Speaking of which: can this front office please saddle up and acquire Darrelle Revis? The Eagles are projected to carry over roughly $15.5M dollars of cap space into the 2015 season.  This is the 3rd highest in the NFL.  Howie Roseman, as Chip Kelly infers, is a salary cap whiz.  Assuming the following players have their contracts renegotiated—or they are outright cut—this total could rise prior to the start of free agency: LeSean McCoy, James Casey, Riley Cooper, Todd Herremans, Cary Williams, Trent Cole, & DeMeco Ryans.  The general point here is this: the Eagles have money to spend and there are free agents that could make this defense instantly stout on the back end.  Some names to consider/dream of:

  • Darrelle Revis (NE): Likely too expensive.
  • Chris Culliver (SF)
  • Byron Maxwell (SEA): We saw what he can do in this league first hand.
  • Devin McCourty (NE)
  • Rahim Moore (DEN): Ball hawker to pair with Jenkins
  • Demaryius Thomas (DEN): Probably not going anywhere
  • Ryan Mallett (HOU): Would make a great backup QB in this system.
  • CJ Spiller (BUF): Eagles reportedly tried to acquire before Sproles.
  • Dez Bryant (DAL): Chip loves acquiring players who have beaten him.
  • Torrey Smith (BAL): Burner: would immediately displace Riley Cooper.
  • Michael Crabtree (SF): may be had cheap because he played on a poor offense.
  • Mike Iupati (SF): see Crabtree, Michael.

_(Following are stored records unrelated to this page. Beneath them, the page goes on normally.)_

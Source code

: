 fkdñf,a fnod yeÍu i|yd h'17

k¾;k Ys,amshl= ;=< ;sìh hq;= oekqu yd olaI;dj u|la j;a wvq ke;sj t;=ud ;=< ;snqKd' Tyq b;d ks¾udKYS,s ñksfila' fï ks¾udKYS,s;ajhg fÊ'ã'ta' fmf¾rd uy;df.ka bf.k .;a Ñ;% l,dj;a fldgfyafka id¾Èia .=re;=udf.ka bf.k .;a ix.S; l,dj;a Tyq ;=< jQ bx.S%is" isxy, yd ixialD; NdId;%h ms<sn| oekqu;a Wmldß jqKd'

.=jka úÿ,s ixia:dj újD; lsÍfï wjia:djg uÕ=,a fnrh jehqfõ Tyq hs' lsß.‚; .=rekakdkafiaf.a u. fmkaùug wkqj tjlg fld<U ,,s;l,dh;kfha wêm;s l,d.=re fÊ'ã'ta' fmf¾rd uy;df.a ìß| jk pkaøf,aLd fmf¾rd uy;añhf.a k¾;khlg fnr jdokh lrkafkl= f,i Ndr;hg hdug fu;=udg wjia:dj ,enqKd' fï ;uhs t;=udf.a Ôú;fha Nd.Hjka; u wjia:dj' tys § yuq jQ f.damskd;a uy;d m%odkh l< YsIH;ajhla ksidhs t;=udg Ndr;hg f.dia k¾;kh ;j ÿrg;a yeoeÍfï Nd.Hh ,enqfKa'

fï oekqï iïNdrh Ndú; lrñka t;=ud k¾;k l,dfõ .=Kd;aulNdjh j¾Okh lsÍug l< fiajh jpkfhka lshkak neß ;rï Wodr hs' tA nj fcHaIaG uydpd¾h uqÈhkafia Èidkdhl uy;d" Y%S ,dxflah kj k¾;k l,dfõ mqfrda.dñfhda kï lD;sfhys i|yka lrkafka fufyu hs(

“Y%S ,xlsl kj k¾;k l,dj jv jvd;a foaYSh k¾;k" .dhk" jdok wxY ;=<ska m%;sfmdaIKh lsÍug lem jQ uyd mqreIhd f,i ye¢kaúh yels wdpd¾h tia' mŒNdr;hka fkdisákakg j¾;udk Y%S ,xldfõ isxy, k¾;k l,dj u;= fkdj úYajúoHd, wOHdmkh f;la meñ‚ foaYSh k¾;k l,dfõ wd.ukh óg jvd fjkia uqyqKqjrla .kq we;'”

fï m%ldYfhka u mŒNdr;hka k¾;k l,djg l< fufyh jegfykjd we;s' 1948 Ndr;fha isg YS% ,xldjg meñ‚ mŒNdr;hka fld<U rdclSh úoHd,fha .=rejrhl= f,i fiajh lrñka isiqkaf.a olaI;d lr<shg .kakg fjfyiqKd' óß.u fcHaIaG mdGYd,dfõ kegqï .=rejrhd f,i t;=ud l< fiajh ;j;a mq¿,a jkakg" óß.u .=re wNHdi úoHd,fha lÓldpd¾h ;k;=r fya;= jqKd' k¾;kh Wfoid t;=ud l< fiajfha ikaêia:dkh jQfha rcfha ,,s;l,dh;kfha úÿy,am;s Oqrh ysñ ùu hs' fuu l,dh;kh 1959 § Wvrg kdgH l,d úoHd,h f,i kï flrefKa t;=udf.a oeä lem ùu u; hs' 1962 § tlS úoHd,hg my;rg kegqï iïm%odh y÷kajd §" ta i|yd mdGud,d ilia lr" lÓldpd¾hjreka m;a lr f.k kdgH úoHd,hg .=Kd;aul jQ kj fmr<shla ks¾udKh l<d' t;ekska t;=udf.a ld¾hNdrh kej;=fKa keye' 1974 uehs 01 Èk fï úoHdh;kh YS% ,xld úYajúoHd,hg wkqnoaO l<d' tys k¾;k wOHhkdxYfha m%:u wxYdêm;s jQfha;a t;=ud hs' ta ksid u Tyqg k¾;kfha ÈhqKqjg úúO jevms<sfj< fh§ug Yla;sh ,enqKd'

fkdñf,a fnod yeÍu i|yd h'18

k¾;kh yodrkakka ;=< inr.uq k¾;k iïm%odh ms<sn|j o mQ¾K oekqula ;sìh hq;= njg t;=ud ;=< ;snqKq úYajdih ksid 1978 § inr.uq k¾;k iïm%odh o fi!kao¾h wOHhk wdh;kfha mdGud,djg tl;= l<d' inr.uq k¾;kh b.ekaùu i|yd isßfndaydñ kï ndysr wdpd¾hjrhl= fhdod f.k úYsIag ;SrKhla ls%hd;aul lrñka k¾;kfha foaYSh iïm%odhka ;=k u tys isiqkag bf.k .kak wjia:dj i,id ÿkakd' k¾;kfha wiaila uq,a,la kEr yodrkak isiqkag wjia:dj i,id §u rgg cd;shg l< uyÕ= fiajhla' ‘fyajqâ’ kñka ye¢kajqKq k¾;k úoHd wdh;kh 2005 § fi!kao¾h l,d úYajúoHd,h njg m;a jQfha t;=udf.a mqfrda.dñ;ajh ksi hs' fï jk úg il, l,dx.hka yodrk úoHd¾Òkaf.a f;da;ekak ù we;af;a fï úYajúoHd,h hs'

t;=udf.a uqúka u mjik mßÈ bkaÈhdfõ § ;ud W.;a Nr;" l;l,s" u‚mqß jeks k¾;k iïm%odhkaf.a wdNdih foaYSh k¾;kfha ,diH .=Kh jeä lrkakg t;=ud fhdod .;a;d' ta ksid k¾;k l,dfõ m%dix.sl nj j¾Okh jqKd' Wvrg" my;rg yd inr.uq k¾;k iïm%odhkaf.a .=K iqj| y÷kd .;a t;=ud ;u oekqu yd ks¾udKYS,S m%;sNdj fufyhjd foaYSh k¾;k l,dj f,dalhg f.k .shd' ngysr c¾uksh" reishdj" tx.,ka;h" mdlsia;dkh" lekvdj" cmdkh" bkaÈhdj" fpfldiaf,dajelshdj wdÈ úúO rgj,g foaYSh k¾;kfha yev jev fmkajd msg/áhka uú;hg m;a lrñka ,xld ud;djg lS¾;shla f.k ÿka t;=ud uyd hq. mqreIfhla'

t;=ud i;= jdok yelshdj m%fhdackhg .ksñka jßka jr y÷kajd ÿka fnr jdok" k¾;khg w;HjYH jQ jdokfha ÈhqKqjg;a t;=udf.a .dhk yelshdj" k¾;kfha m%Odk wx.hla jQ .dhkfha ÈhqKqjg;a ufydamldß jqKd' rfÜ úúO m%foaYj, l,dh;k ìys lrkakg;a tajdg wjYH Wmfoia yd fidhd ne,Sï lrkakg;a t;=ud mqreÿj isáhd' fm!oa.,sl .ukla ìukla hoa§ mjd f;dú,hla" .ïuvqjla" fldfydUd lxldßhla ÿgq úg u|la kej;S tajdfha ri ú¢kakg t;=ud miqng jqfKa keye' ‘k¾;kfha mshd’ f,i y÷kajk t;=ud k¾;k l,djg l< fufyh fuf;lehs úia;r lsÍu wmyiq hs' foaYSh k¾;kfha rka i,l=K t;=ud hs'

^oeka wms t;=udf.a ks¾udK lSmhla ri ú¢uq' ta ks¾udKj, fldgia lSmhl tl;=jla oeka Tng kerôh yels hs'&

Option if Mathis holds out/exits.
  • James Carpenter (SEA): huge part of Marshawn Lynch’s success.
  • Pernell McPhee (BAL): If the Birds can’t agree with Cole/Graham, someone needs to play OLB. Apparently it won’t be Marcus Smith.  This could be the guy.
  • Jason Worilds (PIT): Ditto above.

Honestly, all of the above is likely a pipe dream.  The last two offseasons, the front office has avoided big name, expensive free agents; instead, signing more players at mid-tier contracts & hoping to get lucky.  Many of the names won’t reach free agency at all: either being locked up or franchise tagged.  If some of the names happen to slip a couple weeks, especially the defensive guys, don’t be surprised if the Eagles get into it. 

What do they need to do in free agency to be more viable in 2015? Finding a starting CB, S, OLB would be great.  Most likely, they go after 2 of those.  If they happen to find a WR & OL depth, that’d be gravy.

        c.     2015 Schedule

Next season, the NFC East will be pitted against the AFC East & the NFC South.  Having finished second in the division this year, the Eagles will play the other NFC division runner-ups—the Lions & Cardinals—to round out the 16 game schedule. In 2015, South Philly will kindly host the Cowboys, Giants, Skins, Saints, Buccaneers, Bills, Dolphins, & Cardinals.  If you’re planning a road trip with the Birds in 2015, here are the teams you could be seeing: Cowboys, Giants, Skins, Panthers, Falcons, Patriots, Jets, & Lions.

Ready for an entirely too early prediction for 2015? Here it comes.  Eagles finish 4-2 in the division…again.  They beat Marcus Mariota’s Tampa Bay Buccaneers, the Saints, Bills, and Dolphins at home. They cough up a home loss to the Cardinals.  Road losses in Foxborough & Detroit; wins in Charlotte, Atlanta, & New Jersey.  For an overall record of 11-5.